Poi arriva il personaggio : Mari e Lena sono gemelle, due metà di uno stesso nome, ma non potrebbero essere più diverse. Mari, capelli grigi, bocca sottile, alta, gigante di molto peso, cicciona, lardosa, maiala, vacca, forme di corpo confuse con ciccia. Io cesso di merda. Lena é madonna strafiga, lei fata. A Lena dicevano che era bella, brava, aveva sempre tanti uomini. Era la prediletta della madre, che si vestiva come lei. A Mari tiravano gavettoni con pipi’, escrementi gatto. Tutti prende in giro me perché scema e brutta. 
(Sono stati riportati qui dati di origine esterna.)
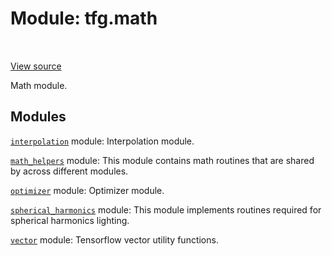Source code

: <div itemscope itemtype="http://developers.google.com/ReferenceObject">
<meta itemprop="name" content="tfg.math" />
<meta itemprop="path" content="Stable" />
</div>

# Module: tfg.math

<!-- Insert buttons and diff -->

<table class="tfo-notebook-buttons tfo-api" align="left">
</table>

<a target="_blank" href="https://github.com/tensorflow/graphics/blob/master/tensorflow_graphics/math/__init__.py">View source</a>



Math module.



## Modules

[`interpolation`](../tfg/math/interpolation.md) module: Interpolation module.

[`math_helpers`](../tfg/math/math_helpers.md) module: This module contains math routines that are shared by across different modules.

[`optimizer`](../tfg/math/optimizer.md) module: Optimizer module.

[`spherical_harmonics`](../tfg/math/spherical_harmonics.md) module: This module implements routines required for spherical harmonics lighting.

[`vector`](../tfg/math/vector.md) module: Tensorflow vector utility functions.

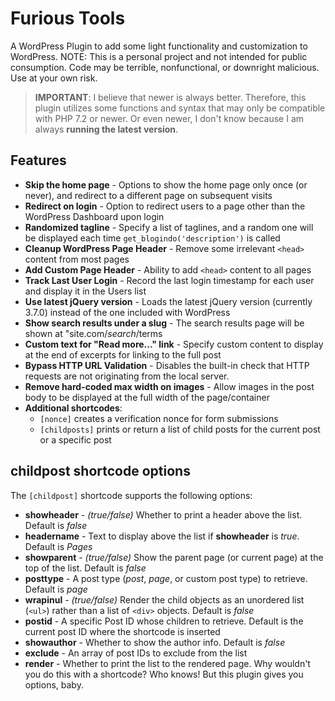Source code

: # Furious Tools
A WordPress Plugin to add some light functionality and customization to WordPress. NOTE: This is a personal project and not intended for public consumption. Code may be terrible, nonfunctional, or downright malicious. Use at your own risk.


> **__IMPORTANT__**: I believe that newer is always better. Therefore, this plugin utilizes some functions and syntax that may only be compatible with PHP 7.2 or newer. Or even newer, I don't know because I am always __running the latest version__.

## Features
* __Skip the home page__ - Options to show the home page only once (or never), and redirect to a different page on subsequent visits
* __Redirect on login__ - Option to redirect users to a page other than the WordPress Dashboard upon login
* __Randomized tagline__ - Specify a list of taglines, and a random one will be displayed each time `get_blogindo('description')` is called
* __Cleanup WordPress Page Header__ - Remove some irrelevant `<head>` content from most pages
* __Add Custom Page Header__ - Ability to add `<head>` content to all pages
* __Track Last User Login__ - Record the last login timestamp for each user and display it in the Users list
* __Use latest jQuery version__ - Loads the latest jQuery version (currently 3.7.0) instead of the one included with WordPress
* __Show search results under a slug__ - The search results page will be shown at "site.com/_search_/terms
* __Custom text for "Read more..." link__ - Specify custom content to display at the end of excerpts for linking to the full post
* __Bypass HTTP URL Validation__ - Disables the built-in check that HTTP requests are not originating from the local server.
* __Remove hard-coded max width on images__ - Allow images in the post body to be displayed at the full width of the page/container
* __Additional shortcodes__:
	* `[nonce]` creates a verification nonce for form submissions
	* `[childposts]` prints or return a list of child posts for the current post or a specific post

## childpost shortcode options
The `[childpost]` shortcode supports the following options:
* __showheader__ - _(true/false)_ Whether to print a header above the list. Default is _false_
* __headername__ - Text to display above the list if **showheader** is _true_. Default is _Pages_
* __showparent__ - _(true/false)_ Show the parent page (or current page) at the top of the list. Default is _false_
* __posttype__ - A post type (_post_, _page_, or custom post type) to retrieve. Default is _page_
* __wrapinul__ - _(true/false)_ Render the child objects as an unordered list (`<ul>`) rather than a list of `<div>` objects. Default is _false_
* __postid__ - A specific Post ID whose children to retrieve. Default is the current post ID where the shortcode is inserted
* __showauthor__ - Whether to show the author info. Default is _false_
* __exclude__ - An array of post IDs to exclude from the list
* __render__ - Whether to print the list to the rendered page. Why wouldn't you do this with a shortcode? Who knows! But this plugin gives you options, baby.
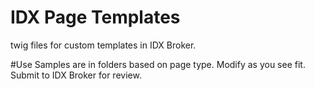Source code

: # IDX Page Templates
twig files for custom templates in IDX Broker.

#Use
Samples are in folders based on page type. Modify as you see fit.
Submit to IDX Broker for review.

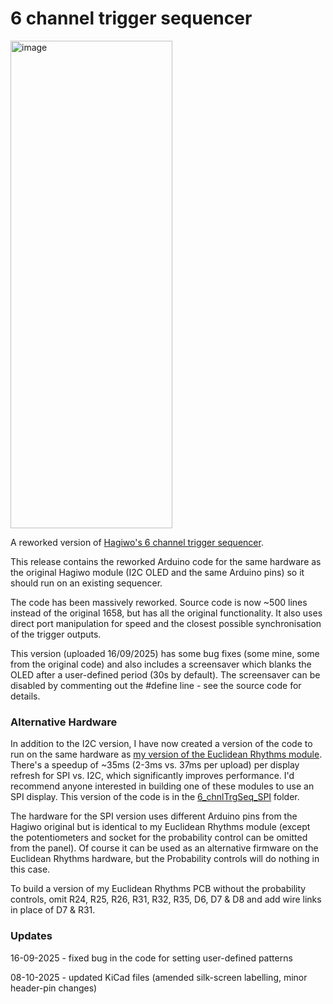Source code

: # 6 channel trigger sequencer
<img width="259" height="780" alt="image" src="https://github.com/user-attachments/assets/5958719b-59ca-44fa-bde8-8927d8f4de9e" />

A reworked version of [Hagiwo's 6 channel trigger sequencer](https://note.com/solder_state/n/n17c69afd484d).

This release contains the reworked Arduino code for the same hardware as the original Hagiwo module (I2C OLED and the same Arduino pins) so it should run on an existing sequencer.

The code has been massively reworked. Source code is now ~500 lines instead of the original 1658, but has all the original functionality. It also uses direct port manipulation for speed and the closest possible synchronisation of the trigger outputs.

This version (uploaded 16/09/2025) has some bug fixes (some mine, some from the original code) and also includes a screensaver which blanks the OLED after a user-defined period (30s by default). The screensaver can be disabled by commenting out the #define line - see the source code for details.

### Alternative Hardware
In addition to the I2C version, I have now created a version of the code to run on the same hardware as [my version of the Euclidean Rhythms module](https://github.com/clarionut/Euclidean_Rhythms). There's a speedup of ~35ms (2-3ms vs. 37ms per upload) per display refresh for SPI vs. I2C, which significantly improves performance. I'd recommend anyone interested in building one of these modules to use an SPI display. This version of the code is in the [6_chnlTrgSeq_SPI](https://github.com/clarionut/6-channel-trg-sequencer/tree/main/6_chnlTrgSeq_SPI) folder.

The hardware for the SPI version uses different Arduino pins from the Hagiwo original but is identical to my Euclidean Rhythms module (except the potentiometers and socket for the probability control can be omitted from the panel). Of course it can be used as an alternative firmware on the Euclidean Rhythms hardware, but the Probability controls will do nothing in this case.

To build a version of my Euclidean Rhythms PCB without the probability controls, omit R24, R25, R26, R31, R32, R35, D6, D7 & D8 and add wire links in place of D7 & R31.

### Updates
16-09-2025 - fixed bug in the code for setting user-defined patterns

08-10-2025 - updated KiCad files (amended silk-screen labelling, minor header-pin changes)

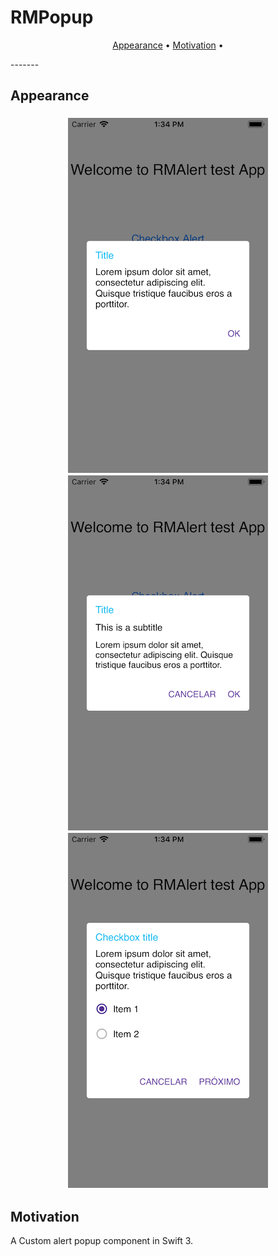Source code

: # RMPopup

<p align="center">
<a href="#appearance">Appearance</a> &bull;
<a href="#motivation">Motivation</a> &bull;
</p>
-------

## Appearance

<h3 align="center">
<img src="assets/RMCalendar-screens1.png" alt="RMPopup" />
<img src="assets/RMCalendar-screens2.png" alt="RMPopup" />
<img src="assets/RMCalendar-screens3.png" alt="RMPopup" />
</h3>

## Motivation

A Custom alert popup component in Swift 3.
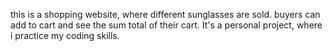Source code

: this is a shopping website, where different sunglasses are sold. buyers can add to cart and see the sum total of their cart. It's a personal project, where i practice my coding skills.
I luoghi, percepiti sempre come estranei, eppure cosi’ precisamente descritti: Ingresso di centro commerciale sembra cattedrale neogotica di san Patrizio. La gente sta entrando con disegno di miraggio di compere su faccia.  
Mari vive in un istituto-prigione per ritardati mentali e le hanno trovato un lavoro da commessa in un supermercato. Mio lavoro brutto e squallido, ma io faccio. Per cash. Quello lo capisce bene, il cash é l’unico valore per tutti: gente no controlla più cose che fa, che dice, che mangia, che crede.
In letto-prigione ho esatta percezione di strada con fermata di tram…Posso sentire distinti rumori, voci, passi e mi vengono pensieri di uccidere.

Infine la storia: Mari, sacco di patate, adesso é felice perché é diventata un killer seriale di donne che assomigliano tutte alla sorella prediletta, quella che lei non vede da anni se non su giornaletto di moda, pornografia di perbene. Adesso ha un’identità, é temuta, e gode nel torturare e ammazzare nei modi più fantasiosi le sue vittime, come faceva da bambina con gatti, cani e conigli. Passa la giornata fotografando commesse e acquirenti del centro commerciale, in attesa di incontrarsi con Lena. Fottutamente felice oggi perché ammazzo donna puttana. Ma no puttana qualunque, lei é mia gemella Lena!

Teresa Verde con Twins ci dà una lezione di patetica crudezza nel raccontare una storia drammatica. Entra nella testa di un folle criminale e ci legge dentro, trovandoci grande umanità, riscatto, sofferenza ed estetica del terrore. Lo fa con sapienza e stile, lo fa senza pietà. Picchiata con mazza, finché tagliato con rasoio suo corpo gonfio di botte e lasciato sanguinare. Non c’é salvezza per nessuno se non la morte, della quale Mari é severa dispensatrice. Non c’é per Lena, non c’é per Mari, anche nel loro ultimo gioco di specchi.
Una prova convincente. Romanzo breve per palati forti, ma non di genere,  a meno che vogliamo considerare la buona letteratura un genere.